Python:Extrema
This page discusses two different ways of getting Python to find the minimum of a function (versus a data set). Assuming the scipy.optimize module is loaded as opt, we will look at opt.fminbound and opt.fmin. The fminbound command can find a single independent value that will minimize a one-dimensional function over a specific domain. The fmin command can find a single array of values that will minimize a multi-dimensional function given some initial guess.
fminbound
The fminbound command can find a single value of a single variable that minimizes a function in a bounded interval.
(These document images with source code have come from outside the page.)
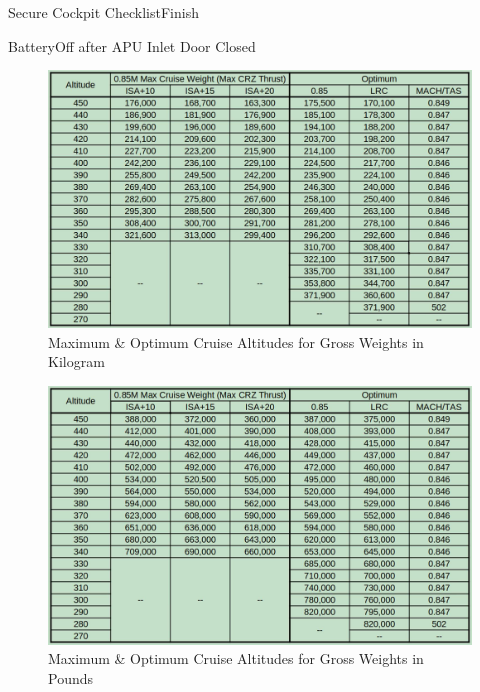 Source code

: \documentclass[sim-use]{checklist}
\begin{document}
\begin{continuedchecklist}
	\item{Secure Cockpit Checklist}{Finish}
	\item{Battery}{Off after APU Inlet Door Closed}
\end{continuedchecklist}

\begin{figure}[h]
    \centering
	\includegraphics[width=\linewidth]{addenda/maxaltitude_kg_felis.png}
    \caption{Maximum \& Optimum Cruise Altitudes for Gross Weights in Kilogram}
\end{figure}

\begin{figure}[h]
    \centering
	\includegraphics[width=\linewidth]{addenda/maxaltitude_lb_felis.png}
    \caption{Maximum \& Optimum Cruise Altitudes for Gross Weights in Pounds}
\end{figure}
\end{document}
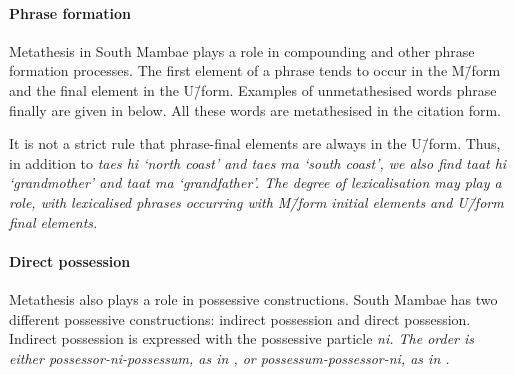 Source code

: \paragraph{Phrase formation}\label{sec:PhrFor}
Metathesis in South Mambae plays a role in compounding
and other phrase formation processes.
The first element of a phrase tends
to occur in the M\=/form and the final element in the U\=/form.
Examples of unmetathesised words phrase finally
are given in  below.
All these words are metathesised in the citation form.

\begin{exe}
	\label{ex:MamPhrFor}
\end{exe}

It is not a strict rule that phrase-final elements are always in the U\=/form.
Thus, in addition to \it{taes hi} `north coast'
and \it{taes ma} `south coast',
we also find \it{taat hi} `grandmother' and \it{taat ma} `grandfather'.
The degree of lexicalisation may play a role,
with lexicalised phrases occurring with M\=/form initial elements
and U\=/form final elements.

\paragraph{Direct possession}\label{sec:InaPos}
Metathesis also plays a role in possessive constructions.
South Mambae has two different possessive constructions:
indirect possession and direct possession.
Indirect possession is expressed with the possessive particle \it{ni}.
The order is either possessor-\it{ni}-possessum,
as in , or possessum-possessor-\it{ni},
as in .

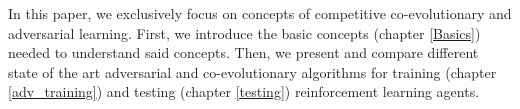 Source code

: In this paper, we exclusively focus on concepts of competitive co-evolutionary and adversarial learning. First, we introduce the basic concepts (chapter \ref{Basics}) needed to understand said concepts. Then, we present and compare different state of the art adversarial and co-evolutionary algorithms for training (chapter \ref{adv_training}) and testing (chapter \ref{testing}) reinforcement learning agents. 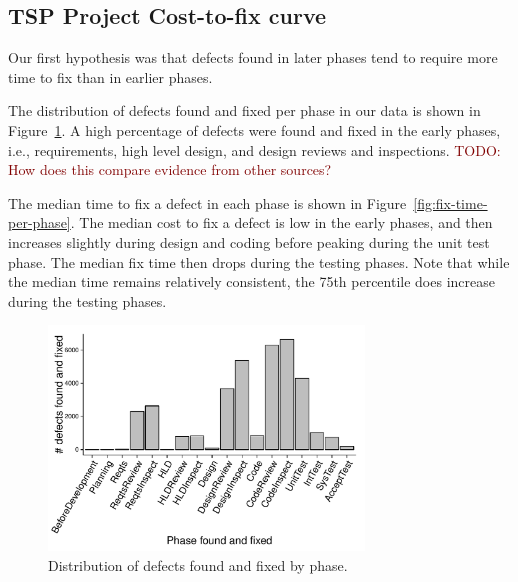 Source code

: \documentclass{sig-alternate}
\newcommand{\todo}[1]{\textcolor{Maroon}{TODO: #1}}
\newcommand{\fig}[1]{Figure~\ref{fig:#1}}
\begin{document}
\subsection{TSP Project Cost-to-fix curve}

Our first hypothesis was that defects found in later phases tend to require more time to fix than in earlier phases.

The distribution of defects found and fixed per phase in our data is shown in Figure~\ref{fig:fix-phase-dist}. A high percentage of defects were found and fixed in the early phases, i.e., requirements, high level design, and design reviews and inspections. \todo{How does this compare evidence from other sources?}

The median time to fix a defect in each phase is shown in \fig{fix-time-per-phase}. The median cost to fix a defect is low in the early phases, and then increases slightly during design and coding before peaking during the unit test phase. The median fix time then drops during the testing phases. Note that while the median time remains relatively consistent, the 75th percentile does increase during the testing phases.

\begin{figure}[!ht]
\begin{center}
\includegraphics[width=3.3in]{fix-phase-dist.pdf}
\end{center}
\caption{Distribution of defects found and fixed by phase.}
\label{fig:fix-phase-dist}
\end{figure}
\end{document}
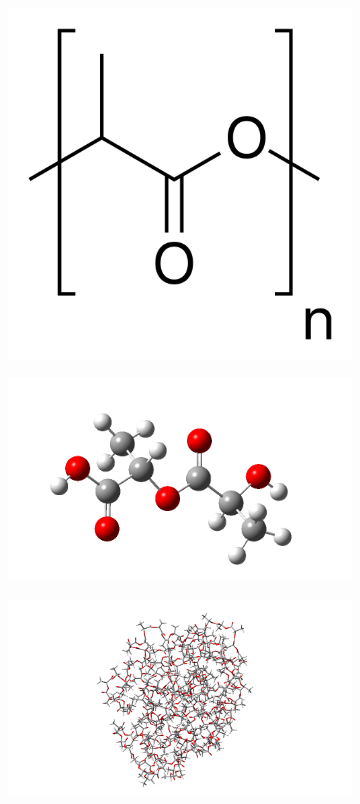 \vspace{-0.5cm}
\begin{figure}[htb]
	\begin{subfigure}{0.3\textwidth}
		\centering
		\includegraphics[width=0.65\linewidth]{img/pla_vzorec.png} 
	\end{subfigure}
	\begin{subfigure}{0.3\textwidth}
		\includegraphics[width=1.2\linewidth]{img/pla_1d.png}
	\end{subfigure}
	\begin{subfigure}{0.33\textwidth}
		\includegraphics[width=1.4\linewidth]{img/pla_100g_tube.png}

\end{subfigure}
\end{figure}

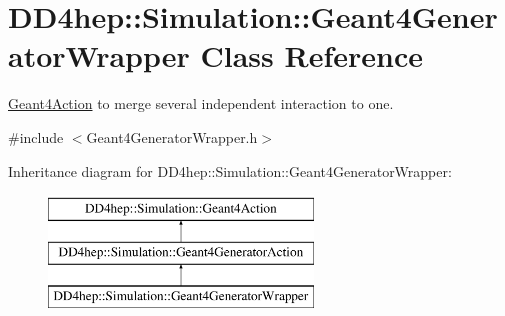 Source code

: \hypertarget{class_d_d4hep_1_1_simulation_1_1_geant4_generator_wrapper}{}\section{D\+D4hep\+:\+:Simulation\+:\+:Geant4\+Generator\+Wrapper Class Reference}
\label{class_d_d4hep_1_1_simulation_1_1_geant4_generator_wrapper}


\hyperlink{class_d_d4hep_1_1_simulation_1_1_geant4_action}{Geant4\+Action} to merge several independent interaction to one.  




{\ttfamily \#include $<$Geant4\+Generator\+Wrapper.\+h$>$}

Inheritance diagram for D\+D4hep\+:\+:Simulation\+:\+:Geant4\+Generator\+Wrapper\+:\begin{figure}[H]
\begin{center}
\leavevmode
\includegraphics[height=3.000000cm]{class_d_d4hep_1_1_simulation_1_1_geant4_generator_wrapper}
\end{center}
\end{figure}
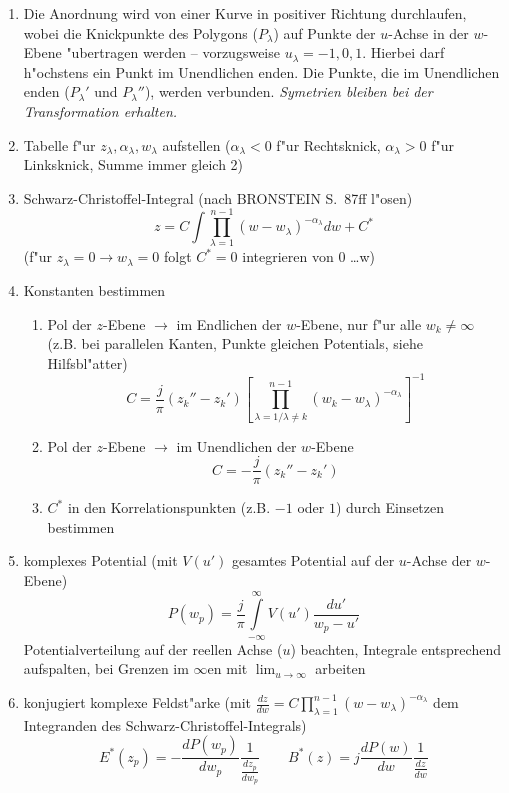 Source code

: \begin{enumerate}
\item Die Anordnung wird von einer Kurve in positiver Richtung durchlaufen,
      wobei die Knickpunkte des Polygons ($P_\lambda$) auf Punkte der $u$-Achse
      in der $w$-Ebene "ubertragen werden -- vorzugsweise $u_\lambda=-1,0,1$.
      Hierbei darf h"ochstens ein Punkt im Unendlichen enden. Die Punkte,
      die im Unendlichen enden ($P_\lambda'$ und $P_\lambda''$), werden
      verbunden. {\it Symetrien bleiben bei der Transformation erhalten.}
\item Tabelle f"ur $z_\lambda, \alpha_\lambda, w_\lambda$ aufstellen
      ($\alpha_\lambda<0$ f"ur Rechtsknick, $\alpha_\lambda>0$ f"ur Linksknick,
       Summe immer gleich 2)
\item Schwarz-Christoffel-Integral (nach BRONSTEIN S.~87ff l"osen)
     $$z=C\int\prod_{\lambda=1}^{n-1} (w-w_\lambda)^{-\alpha_\lambda}dw+C^\ast$$
     (f"ur $z_\lambda=0 \rightarrow w_\lambda=0$ folgt $C^\ast=0$ integrieren von
      0 \dots w)
\item Konstanten bestimmen
  \begin{enumerate}
  \item Pol der $z$-Ebene $\rightarrow$ im Endlichen der $w$-Ebene, nur f"ur alle
       $w_k\not=\infty$ (z.B. bei parallelen Kanten, Punkte gleichen Potentials,
       siehe Hilfsbl"atter)
        $$C=\frac{j}{\pi}(z_k''-z_k')\left[\prod_{\lambda=1/\lambda\not= k}^
        {n-1}(w_k-w_\lambda)^{-\alpha_\lambda}\right]^{-1}$$
  \item Pol der $z$-Ebene $\rightarrow$ im Unendlichen der $w$-Ebene
        $$C=-\frac{j}{\pi}(z_k''-z_k')$$
  \item $C^\ast$ in den Korrelationspunkten (z.B. $-1$ oder $1$) durch Einsetzen
        bestimmen
  \end{enumerate}
\item komplexes Potential (mit $V(u')$ gesamtes Potential auf der $u$-Achse der
     $w$-Ebene)
     $$P(w_p)=\frac{j}{\pi}\int\limits_{-\infty}^\infty V(u') \frac{du'}{w_p-u'}$$
     Potentialverteilung auf der reellen Achse ($u$) beachten, Integrale
     entsprechend aufspalten, bei Grenzen im $\infty$en mit
     $\lim_{u\rightarrow\infty}$ arbeiten
\item konjugiert komplexe Feldst"arke
    (mit $\frac{dz}{dw}=C\prod_{\lambda=1}^{n-1}(w-w_\lambda)^{-\alpha_\lambda}$
      dem Integranden des Schwarz-Christoffel-Integrals)
      $$E^\ast(z_p)=-\frac{dP(w_p)}{dw_p}\frac{1}{\frac{dz_p}{dw_p}} \qquad
      B^\ast(z)=j\frac{dP(w)}{dw} \frac{1}{\frac{dz}{dw}}$$
\end{enumerate}


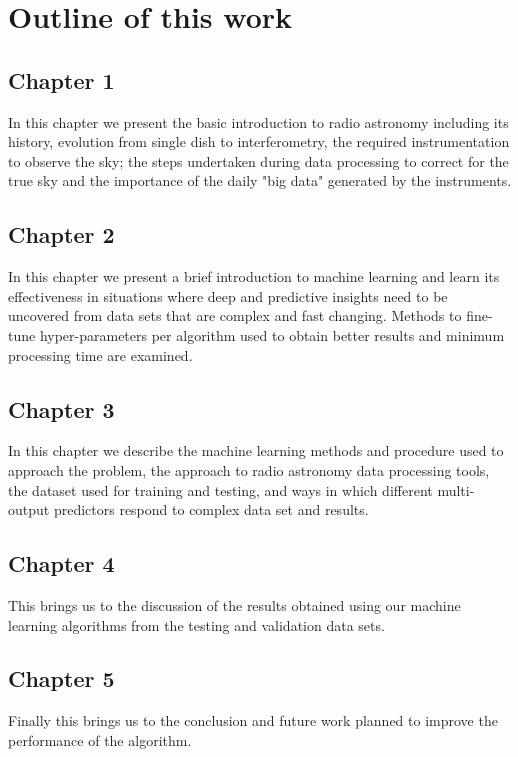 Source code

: \chapter*{Outline of this work}

\section*{Chapter 1}
In this chapter we present the basic introduction to radio astronomy including its history, evolution from single dish to interferometry, the required instrumentation to observe the sky; the steps undertaken during data processing to correct for the true sky and the importance of the daily "big data" generated by the instruments.    
\section*{Chapter 2}
In this chapter we present a brief introduction to machine learning and learn its effectiveness in situations where deep and predictive insights need to be uncovered from data sets that are complex and fast changing. Methods to fine-tune hyper-parameters per algorithm used to obtain better results and minimum processing time are examined.  
\section*{Chapter 3}
In this chapter we describe the machine learning methods and procedure used to approach the problem, the approach to radio astronomy data processing tools, the dataset used for training and testing, and ways in which different multi-output predictors respond to complex data set and results.
\section*{Chapter 4}
This brings us to the discussion of the results obtained using our machine learning algorithms from the testing and validation data sets. 
\section*{Chapter 5}
Finally this brings us to the conclusion and future work planned to improve the performance of the algorithm.

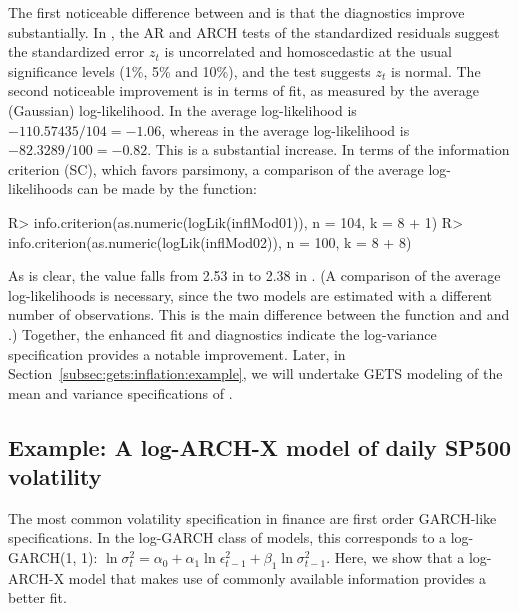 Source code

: \documentclass[article,nojss]{jss}
\begin{document}
%
The first noticeable difference between  and
 is that the diagnostics improve substantially. In
, the AR and ARCH tests of the standardized residuals
suggest the standardized error $z_t$ is uncorrelated and homoscedastic
at the usual significance levels (1\%, 5\% and 10\%), and the
\cite{JarqueBera1980} test suggests $z_t$ is normal. The second
noticeable improvement is in terms of fit, as measured by the average
(Gaussian) log-likelihood. In  the average
log-likelihood is $-110.57435/104= -1.06$, whereas in 
the average log-likelihood is $-82.3289/100= -0.82$. This is a
substantial increase. In terms of the \cite{Schwarz1978} information
criterion (SC), which favors parsimony, a comparison of the average
log-likelihoods can be made by the  function:
%
\begin{CodeChunk}
\begin{CodeInput}
R> info.criterion(as.numeric(logLik(inflMod01)), n = 104, k = 8 + 1)
R> info.criterion(as.numeric(logLik(inflMod02)), n = 100, k = 8 + 8)
\end{CodeInput}
\end{CodeChunk}
%
As is clear, the value falls from 2.53 in  to 2.38 in
. (A comparison of the average log-likelihoods is
necessary, since the two models are estimated with a different number
of observations. This is the main difference between the
 function and  and .)
Together, the enhanced fit and diagnostics indicate the log-variance
specification provides a notable improvement. Later, in
Section~\ref{subsec:gets:inflation:example}, we will undertake GETS
modeling of the mean and variance specifications of .

\subsection{Example: A log-ARCH-X model of daily SP500 volatility}
\label{subsec:arx:example:sp500-volatility}

The most common volatility specification in finance are first order
GARCH-like specifications. In the log-GARCH class of models, this
corresponds to a log-GARCH(1, 1):
$\ln\sigma_t^2 = \alpha_0 + \alpha_1\ln\epsilon_{t-1}^2 +
\beta_1\ln\sigma_{t-1}^2$. Here, we show that a log-ARCH-X model that
makes use of commonly available information provides a better fit.
\end{document}
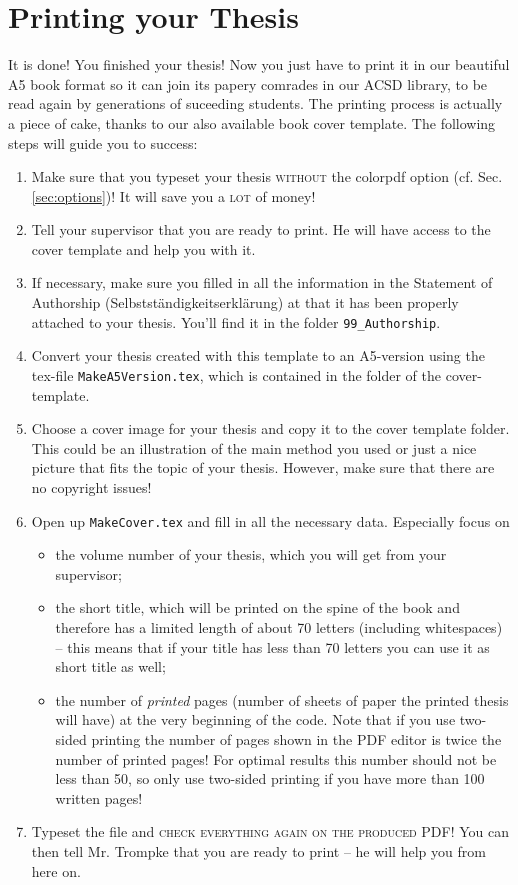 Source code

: \section{Printing your Thesis}
\label{sec:print}
It is done! You finished your thesis! Now you just have to print it in our beautiful A5 book format so it can join its papery comrades in our ACSD library, to be read again by generations of suceeding students. 
The printing process is actually a piece of cake, thanks to our also available book cover template. The following steps will guide you to success:
\begin{enumerate}
\item Make sure that you typeset your thesis \textsc{without} the colorpdf option (cf. Sec. \ref{sec:options})! It will save you a \textsc{lot} of money!
\item Tell your supervisor that you are ready to print. He will have access to the cover template and help you with it.
\item If necessary, make sure you filled in all the information in the Statement of Authorship (Selbstst{\"a}ndigkeitserkl{\"a}rung) at that it has been properly attached to your thesis. You'll find it in the folder \texttt{99\_Authorship}.
\item Convert your thesis created with this template to an A5-version using the tex-file \texttt{MakeA5Version.tex}, which is contained in the folder of the cover-template.
\item Choose a cover image for your thesis and copy it to the cover template folder. This could be an illustration of the main method you used or just a nice picture that fits the topic of your thesis. However, make sure that there are no copyright issues!
\item Open up \texttt{MakeCover.tex} and fill in all the necessary data. Especially focus on
\begin{itemize}
\item the volume number of your thesis, which you will get from your supervisor;
\item the short title, which will be printed on the spine of the book and therefore has a limited length of about 70 letters (including whitespaces) -- this means that if your title has less than 70 letters you can use it as short title as well;
\item the number of \textit{printed} pages (\ie number of sheets of paper the printed thesis will have) at the very beginning of the code. Note that if you use two-sided printing the number of pages shown in the PDF editor is twice the number of printed pages! For optimal results this number should not be less than 50, so only use two-sided printing if you have more than 100 written pages!
\end{itemize}
\item Typeset the file and \textsc{check everything again on the produced PDF!} You can then tell Mr. Trompke that you are ready to print -- he will help you from here on.
\end{enumerate}



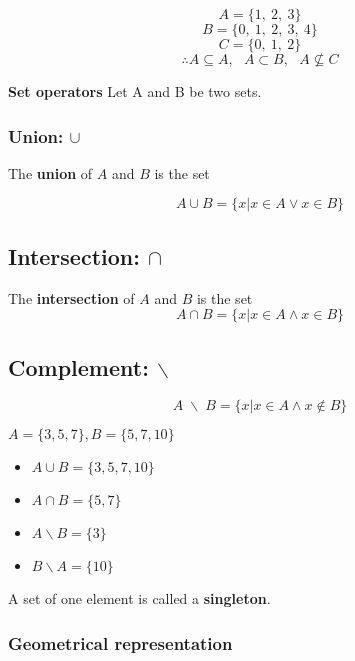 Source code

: \documentclass[12pt, a4paper]{book}
\begin{document}
\begin{exmp}
  \[
    A= \{ 1, \ 2, \ 3\} 
  \]
  \[
    B= \{ 0, \ 1, \ 2, \ 3, \ 4 \}
  \]
  \[
    C= \{ 0, \ 1, \ 2 \}
  \]
  \[
    \therefore
    A \subseteq A, \ \ \ A \subset B, \ \ \ A \nsubseteq C
  \]
\end{exmp}

\begin{defn}
  \textbf{Set operators}
  Let A and B be two sets. 
\end{defn}
\boldmath
\subsubsection*{Union: $\cup$}

The \textbf{union} of $A$ and $B$ is the set

\[ 
  A \cup B = \{x\vert x \in A \vee x \in B \}
\]

\subsection*{Intersection: $\cap$}

The \textbf{intersection} of $A$ and $B$ is the set
\[
  A \cap B = \{x\vert x \in A \wedge x \in B \}
\]

\subsection*{Complement: $\backslash$}

\[
  A \; \backslash \; B = \{x\vert x \in A \wedge x \notin B \}
\]
\unboldmath
\begin{exmp}
  $A=\{3,5,7\}, B=\{5,7,10\}$
  \begin{itemize}
    \item $A \cup B = \{3,5,7,10\}$
    \item $A \cap B = \{5,7\}$
    \item $A \backslash B = \{3\}$
    \item $B \backslash A = \{10\}$
  \end{itemize}
\end{exmp}

\begin{rem}
  A set of one element is called a \textbf{singleton}.
\end{rem}

\subsubsection*{Geometrical representation}
\end{document}

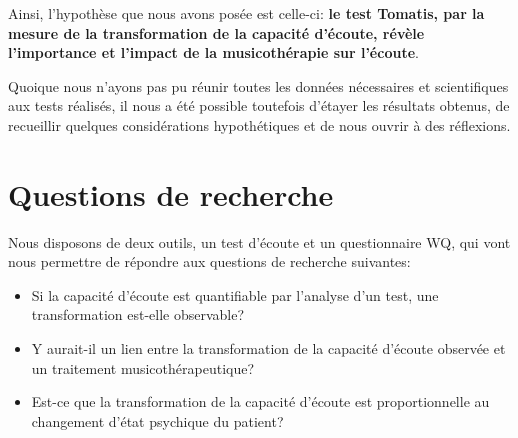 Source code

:  
 

 Ainsi, l'hypothèse que nous avons posée est celle-ci: \textbf{le test Tomatis, par la  mesure de la  
 transformation de la capacité d'écoute, révèle  l'importance et l'impact  de la musicothérapie sur 
 l'écoute}.




Quoique nous n'ayons  pas pu réunir toutes les données nécessaires et scientifiques
aux tests réalisés, il nous a été possible toutefois d'étayer
les résultats obtenus, de recueillir quelques considérations hypothétiques et de nous ouvrir à des réflexions.







\section* {Questions de recherche}


Nous disposons de deux outils, un test d'écoute et un questionnaire WQ, qui vont nous permettre de 
répondre aux questions de recherche suivantes: 

\begin{itemize}
        \item Si la capacité d'écoute est quantifiable par
                 l'analyse d'un test,
          une transformation est-elle observable?
        \item Y aurait-il un lien entre la transformation de la capacité d'écoute observée  et un traitement 
        musicothérapeutique?
  \item Est-ce que la transformation de la capacité d'écoute est proportionnelle au changement 
  d'état psychique du patient?
   \end{itemize}



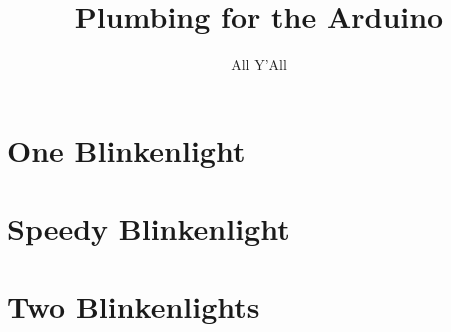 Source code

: \documentclass[a5paper]{scrbook}
\title{Plumbing for the Arduino}
\author{All Y'All}
\begin{document}
	
\maketitle
\tableofcontents

\chapter{One Blinkenlight}


\chapter{Speedy Blinkenlight}


\chapter{Two Blinkenlights}

\end{document}
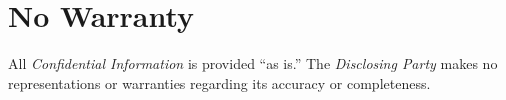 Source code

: 
\section{No Warranty}
\label{sec:warranty}

All \textit{Confidential Information} is provided “as is.” The \textit{Disclosing Party} makes no representations or warranties regarding its accuracy or completeness.

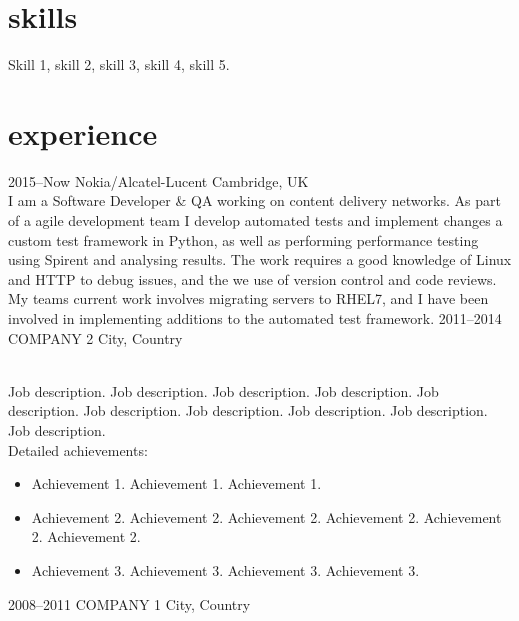 \documentclass[]{cv-style}          %
\begin{document}
\section{skills}
  \vspace{-0.2cm}

Skill 1, skill 2, skill 3, skill 4, skill 5.


\section{experience}

\begin{entrylist}
\entry
  {2015--Now}
  {Nokia/Alcatel-Lucent}
  {Cambridge, UK}
  {\\
  I am a Software Developer \& QA working on content delivery networks. As part of a agile development team I develop automated tests and implement changes a custom test framework in Python, as well as performing performance testing using Spirent and analysing results. The work requires a good knowledge of Linux and HTTP to debug issues, and the we use of version control and code reviews. My teams current work involves migrating servers to RHEL7, and I have been involved in implementing additions to the automated test framework.}
\entry
  {2011--2014}
  {COMPANY 2}
  {City, Country}
  {\\
  Job description. Job description. Job description. Job description. Job description. Job description. Job description. Job description. Job description. Job description.\\
  Detailed achievements:
  \begin{itemize}
    \item Achievement 1. Achievement 1. Achievement 1. 
    \item Achievement 2. Achievement 2. Achievement 2. Achievement 2. Achievement 2. Achievement 2.
    \item Achievement 3. Achievement 3. Achievement 3. Achievement 3.  
  \end{itemize}}
\entry
  {2008--2011}
  {COMPANY 1}
  {City, Country}
  {\\
}
\end{entrylist}
\end{document}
The function requires three arguments:
- The function to minimize,
- The left side of the boundary, and
- The right side of the boundary,
and, by default, returns the value of the variable that minimizes the function on the interval. If the kwarg full_output is True, then the function returns four pieces of information:
- The value of the variable that minimizes the function on the interval,
- The value of the function at the minimum,
- A flag that states if minimization worked (0) or not (1), and
- How many times the algorithm had to call the function to find the minimum value.
The function can be defined any way Python functions can be defined, including using a lambda function in the first argument. For example, to find the minimum value of \(\cos(x)\) for values of \(x\) between 0 and 6, the following will work:
def fun(x):
return np.cos(x)
out1 = opt.fminbound(fun, 0, 6)
out4 = opt.fminbound(fun, 0, 6, full_output=True)
and the outputs are:
In [1]: out1
Out[1]: 3.1415926891518526
In [2]: out4
Out[2]: (3.1415926891518526, -0.9999999999999993, 0, 9)
Using lambda functions, you can skip the formal definition of the function and go straight for:
out1a = opt.fminbound(lambda v: np.cos(v), 0, 6)
out4a = opt.fminbound(lambda v: np.cos(v), 0, 6, full_output=True)
which produces the same values.
If there are multiple local minima, the algorithm may fail to reach the "most minimum" minimum. For instance, the result of:
def fun2(x):
return np.cos(x)+x/20
test1 = opt.fminbound(fun2, 0, 40, full_output=True)
is
In [1]: test1
Out[1]: (9.374756357078237, -0.5300113625734499, 0, 12)
even though there is a more "more minimum" minimum in that domain. Specifically, note:
test2 = opt.fminbound(fun2, 0, 6, full_output=True)
yields:
In [2]: test2
Out[2]: (3.0915714695721217, -0.8441706279326544, 0, 9)
which is the actual minimum value of the function over the domain [0, 40].